PROBLEM TO SOLVE
In full and without changes, output the data.

MATERIAL PROVIDED
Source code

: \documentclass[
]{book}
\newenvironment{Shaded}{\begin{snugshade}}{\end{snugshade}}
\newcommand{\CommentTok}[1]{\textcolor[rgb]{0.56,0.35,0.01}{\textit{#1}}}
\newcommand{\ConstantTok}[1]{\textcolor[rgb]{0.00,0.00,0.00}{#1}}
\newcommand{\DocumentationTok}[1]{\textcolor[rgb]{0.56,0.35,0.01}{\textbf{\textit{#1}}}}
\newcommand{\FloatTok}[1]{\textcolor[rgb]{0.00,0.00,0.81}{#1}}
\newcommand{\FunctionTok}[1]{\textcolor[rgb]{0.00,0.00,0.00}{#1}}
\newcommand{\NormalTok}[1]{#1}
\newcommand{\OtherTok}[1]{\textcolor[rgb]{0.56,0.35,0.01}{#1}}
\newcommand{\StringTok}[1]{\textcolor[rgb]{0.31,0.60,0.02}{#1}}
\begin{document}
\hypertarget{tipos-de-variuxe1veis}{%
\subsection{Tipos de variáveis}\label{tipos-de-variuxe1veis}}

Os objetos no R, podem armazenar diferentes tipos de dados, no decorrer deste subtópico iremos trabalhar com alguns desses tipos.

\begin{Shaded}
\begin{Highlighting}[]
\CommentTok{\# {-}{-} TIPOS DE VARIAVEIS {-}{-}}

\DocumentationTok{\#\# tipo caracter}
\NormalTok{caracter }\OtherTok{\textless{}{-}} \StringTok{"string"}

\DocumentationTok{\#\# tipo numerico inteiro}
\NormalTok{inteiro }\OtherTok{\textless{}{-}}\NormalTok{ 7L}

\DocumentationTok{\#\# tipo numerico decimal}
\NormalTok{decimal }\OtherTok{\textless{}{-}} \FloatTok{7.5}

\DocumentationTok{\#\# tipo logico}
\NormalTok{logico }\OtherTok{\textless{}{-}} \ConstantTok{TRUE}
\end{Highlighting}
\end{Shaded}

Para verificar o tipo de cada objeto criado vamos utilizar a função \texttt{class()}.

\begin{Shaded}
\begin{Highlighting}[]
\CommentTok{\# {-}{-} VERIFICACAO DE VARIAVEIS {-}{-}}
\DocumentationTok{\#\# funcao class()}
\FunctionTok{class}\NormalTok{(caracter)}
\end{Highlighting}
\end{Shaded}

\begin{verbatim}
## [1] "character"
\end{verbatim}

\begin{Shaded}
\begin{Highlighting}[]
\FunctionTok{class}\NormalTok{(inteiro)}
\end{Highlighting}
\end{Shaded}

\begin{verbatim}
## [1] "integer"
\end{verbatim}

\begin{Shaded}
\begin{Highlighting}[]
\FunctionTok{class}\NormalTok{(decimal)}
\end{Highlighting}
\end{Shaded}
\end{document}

TASK ANSWER
Source code

: \documentclass[
]{book}
\newenvironment{Shaded}{\begin{snugshade}}{\end{snugshade}}
\newcommand{\CommentTok}[1]{\textcolor[rgb]{0.56,0.35,0.01}{\textit{#1}}}
\newcommand{\ConstantTok}[1]{\textcolor[rgb]{0.00,0.00,0.00}{#1}}
\newcommand{\DocumentationTok}[1]{\textcolor[rgb]{0.56,0.35,0.01}{\textbf{\textit{#1}}}}
\newcommand{\FloatTok}[1]{\textcolor[rgb]{0.00,0.00,0.81}{#1}}
\newcommand{\FunctionTok}[1]{\textcolor[rgb]{0.00,0.00,0.00}{#1}}
\newcommand{\NormalTok}[1]{#1}
\newcommand{\OtherTok}[1]{\textcolor[rgb]{0.56,0.35,0.01}{#1}}
\newcommand{\StringTok}[1]{\textcolor[rgb]{0.31,0.60,0.02}{#1}}
\begin{document}
\hypertarget{tipos-de-variuxe1veis}{%
\subsection{Tipos de variáveis}\label{tipos-de-variuxe1veis}}

Os objetos no R, podem armazenar diferentes tipos de dados, no decorrer deste subtópico iremos trabalhar com alguns desses tipos.

\begin{Shaded}
\begin{Highlighting}[]
\CommentTok{\# {-}{-} TIPOS DE VARIAVEIS {-}{-}}

\DocumentationTok{\#\# tipo caracter}
\NormalTok{caracter }\OtherTok{\textless{}{-}} \StringTok{"string"}

\DocumentationTok{\#\# tipo numerico inteiro}
\NormalTok{inteiro }\OtherTok{\textless{}{-}}\NormalTok{ 7L}

\DocumentationTok{\#\# tipo numerico decimal}
\NormalTok{decimal }\OtherTok{\textless{}{-}} \FloatTok{7.5}

\DocumentationTok{\#\# tipo logico}
\NormalTok{logico }\OtherTok{\textless{}{-}} \ConstantTok{TRUE}
\end{Highlighting}
\end{Shaded}

Para verificar o tipo de cada objeto criado vamos utilizar a função \texttt{class()}.

\begin{Shaded}
\begin{Highlighting}[]
\CommentTok{\# {-}{-} VERIFICACAO DE VARIAVEIS {-}{-}}
\DocumentationTok{\#\# funcao class()}
\FunctionTok{class}\NormalTok{(caracter)}
\end{Highlighting}
\end{Shaded}

\begin{verbatim}
## [1] "character"
\end{verbatim}

\begin{Shaded}
\begin{Highlighting}[]
\FunctionTok{class}\NormalTok{(inteiro)}
\end{Highlighting}
\end{Shaded}

\begin{verbatim}
## [1] "integer"
\end{verbatim}

\begin{Shaded}
\begin{Highlighting}[]
\FunctionTok{class}\NormalTok{(decimal)}
\end{Highlighting}
\end{Shaded}
\end{document}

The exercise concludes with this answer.